5 comments

[ 2.9 ms ] story [ 19.5 ms ] thread
I think you could explain the age distribution easily without invoking "explore and exploit." The two generations aren't playing the same game.

Many young people see the value in moving freely across boarders for business and pleasure, they still have the whole of their working lives ahead of them. Many old people feared the changes and regulations looming on the horizon from the EU.

Totally different incentives.

You could also characterise it as a risk, whereby potential downsides are amplified by age.

Young voters will have to live with the consequences for most of their lives, while old voters don't have much time left.

Then again, you could argue older voters were altruistic and voting in the interests of the next generation.

Finding an optimal solution to explore-vs-exploit is the "multi-armed bandit" problem.

https://en.wikipedia.org/wiki/Multi-armed_bandit

> Originally considered by Allied scientists in World War II, it proved so intractable that, according to Peter Whittle, the problem was proposed to be dropped over Germany so that German scientists could also waste their time on it

...though it's actually gotten a lot of great mathematical solutions over the decades :)

TL;DR: You trade off exploiting what you know against exploring for better maxima in data. Explore is longer term, Exploit is short term. Older people are likely to exploit beause they'll die soon, just as you stick with what you know / already think in restaurants when you're due to leave a city.

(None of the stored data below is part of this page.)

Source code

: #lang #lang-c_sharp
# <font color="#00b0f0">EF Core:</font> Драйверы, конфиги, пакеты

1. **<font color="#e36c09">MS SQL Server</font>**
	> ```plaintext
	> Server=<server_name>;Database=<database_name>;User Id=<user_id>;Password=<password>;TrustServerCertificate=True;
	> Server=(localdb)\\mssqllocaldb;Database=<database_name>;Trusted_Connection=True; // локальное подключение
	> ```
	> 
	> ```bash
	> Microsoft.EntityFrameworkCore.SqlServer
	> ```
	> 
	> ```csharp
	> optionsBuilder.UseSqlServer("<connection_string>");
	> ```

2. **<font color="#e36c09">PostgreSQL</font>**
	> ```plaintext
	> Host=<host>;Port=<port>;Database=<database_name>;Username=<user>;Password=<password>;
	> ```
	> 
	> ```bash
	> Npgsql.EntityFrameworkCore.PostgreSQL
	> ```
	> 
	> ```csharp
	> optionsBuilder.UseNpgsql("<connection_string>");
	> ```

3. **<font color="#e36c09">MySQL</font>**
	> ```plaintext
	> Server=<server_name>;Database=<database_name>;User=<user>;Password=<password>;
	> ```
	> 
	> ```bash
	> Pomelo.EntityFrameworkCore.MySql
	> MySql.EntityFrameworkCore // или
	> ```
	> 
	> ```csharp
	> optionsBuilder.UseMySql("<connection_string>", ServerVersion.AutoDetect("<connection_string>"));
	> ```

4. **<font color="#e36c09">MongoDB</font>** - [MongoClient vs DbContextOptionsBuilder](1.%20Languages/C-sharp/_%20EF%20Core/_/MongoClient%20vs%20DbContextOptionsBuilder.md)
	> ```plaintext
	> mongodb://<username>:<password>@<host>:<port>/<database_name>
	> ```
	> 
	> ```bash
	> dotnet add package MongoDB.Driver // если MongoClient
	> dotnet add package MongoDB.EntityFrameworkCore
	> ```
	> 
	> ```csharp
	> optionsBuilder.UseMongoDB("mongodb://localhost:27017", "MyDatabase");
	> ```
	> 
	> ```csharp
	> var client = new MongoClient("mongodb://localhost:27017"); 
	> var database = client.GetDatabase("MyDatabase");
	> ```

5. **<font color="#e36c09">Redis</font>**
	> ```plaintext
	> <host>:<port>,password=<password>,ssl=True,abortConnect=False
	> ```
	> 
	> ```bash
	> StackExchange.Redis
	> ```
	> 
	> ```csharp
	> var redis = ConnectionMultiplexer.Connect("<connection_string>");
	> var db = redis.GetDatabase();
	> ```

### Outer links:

Conclusion he infers is that "it could be" that young people are naive and want more data to understand the world (explore), and older people have more data points and wiser choices (though not necessarily correct), and... so, er... experimentation can be a bad investment. It's a little unclear if he thinks Brexit was a good idea, only because older people had apparently more data points If he does, this does beg a lot of questions as to whether these were rationally-considered data, or even consciously processed.

I'm unclear what conclusion or information he wishes to impart abotu Brexit: that part seems very guess-like and vague.

He links to a Woodford Investment analysis that states that Brexit might not be that bad for the UK (the report is from Feb 2016). This goes against every other analyst report that I've read, and the optimism seems to be based on a perception that doing trade deals with other countries is easy. My guess is that the author is a Brexit supporter looking to justify their position. "Oh, I voted with all the old people? They are all actually really wise".